Nielsen: Off-Premise Sales Still up Double Digits, but Slowing

Dear Client: 

Looks like pantry loading has officially peaked. 

Total beverage alcohol sales off-premise in all Nielsen-measured channels was up 21.5% for the week ended March 28 compared to the same time a year ago. Compared to the week prior (ended March 21), the growth rate dropped 21%, suggesting it was “an ‘adjustment’ week” as consumers moved away from higher levels of stocking up recorded in previous weeks, according to Nielsen’s Danny Brager. 

Wine sales off-premise were up 27.4%, spirits sales were up 26.9% and beer was up 16.8% for the week ended March 28. 

Channel by channel growth rates fell generally for the week as well, with the Liquor Channel subsiding “to a much larger degree” than Food stores, according to Danny. 

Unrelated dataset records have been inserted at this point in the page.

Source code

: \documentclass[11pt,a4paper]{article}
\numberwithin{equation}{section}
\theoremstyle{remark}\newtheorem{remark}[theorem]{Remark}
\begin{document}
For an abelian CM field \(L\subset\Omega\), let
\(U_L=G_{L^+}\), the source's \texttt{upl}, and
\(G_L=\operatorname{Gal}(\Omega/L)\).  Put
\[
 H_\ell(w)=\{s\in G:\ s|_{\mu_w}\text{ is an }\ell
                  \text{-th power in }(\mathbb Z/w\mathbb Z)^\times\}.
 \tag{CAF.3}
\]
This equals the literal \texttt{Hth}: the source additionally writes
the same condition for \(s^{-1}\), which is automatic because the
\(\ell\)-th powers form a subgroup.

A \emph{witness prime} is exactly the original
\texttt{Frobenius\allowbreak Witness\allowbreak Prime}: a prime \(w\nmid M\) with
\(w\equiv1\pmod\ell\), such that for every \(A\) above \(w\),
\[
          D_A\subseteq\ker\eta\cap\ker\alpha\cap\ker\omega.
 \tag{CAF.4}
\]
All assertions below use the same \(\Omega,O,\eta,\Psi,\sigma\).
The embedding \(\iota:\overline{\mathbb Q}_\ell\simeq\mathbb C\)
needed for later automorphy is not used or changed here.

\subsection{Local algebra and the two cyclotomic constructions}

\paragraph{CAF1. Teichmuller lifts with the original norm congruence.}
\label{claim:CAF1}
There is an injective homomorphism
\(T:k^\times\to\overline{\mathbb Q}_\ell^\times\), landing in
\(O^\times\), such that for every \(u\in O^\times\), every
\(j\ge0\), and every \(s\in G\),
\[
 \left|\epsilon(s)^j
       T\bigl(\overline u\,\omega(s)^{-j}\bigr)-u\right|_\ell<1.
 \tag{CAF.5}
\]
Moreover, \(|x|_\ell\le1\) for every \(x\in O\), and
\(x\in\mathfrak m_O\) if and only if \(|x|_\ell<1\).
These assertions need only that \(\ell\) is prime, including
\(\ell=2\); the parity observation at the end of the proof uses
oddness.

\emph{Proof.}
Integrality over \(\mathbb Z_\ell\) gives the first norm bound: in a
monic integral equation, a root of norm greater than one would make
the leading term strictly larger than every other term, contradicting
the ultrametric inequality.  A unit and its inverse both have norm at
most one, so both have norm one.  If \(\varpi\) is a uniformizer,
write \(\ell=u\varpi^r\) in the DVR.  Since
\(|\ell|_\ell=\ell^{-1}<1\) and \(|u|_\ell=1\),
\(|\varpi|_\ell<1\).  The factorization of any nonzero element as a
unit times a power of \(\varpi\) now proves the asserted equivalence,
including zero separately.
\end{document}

Meanwhile, e-commerce sales continue their meteoric rise, up 291% for the week compared to the same week last year. It was the fastest growing department in percentage terms, though still off of a relatively small base. 

WINE. Many of the same patterns continued in the wine category that we’ve seen in the last few weeks, including strong growth rates for 1.5L and 750ml segments. Boxed wine also continued its popularity, up 80% for the week ended March 28.

For the month through March 28, all top wine varietals were up “large double digits,” including merlot and white zinfandel, which have “had long term historical declines.” 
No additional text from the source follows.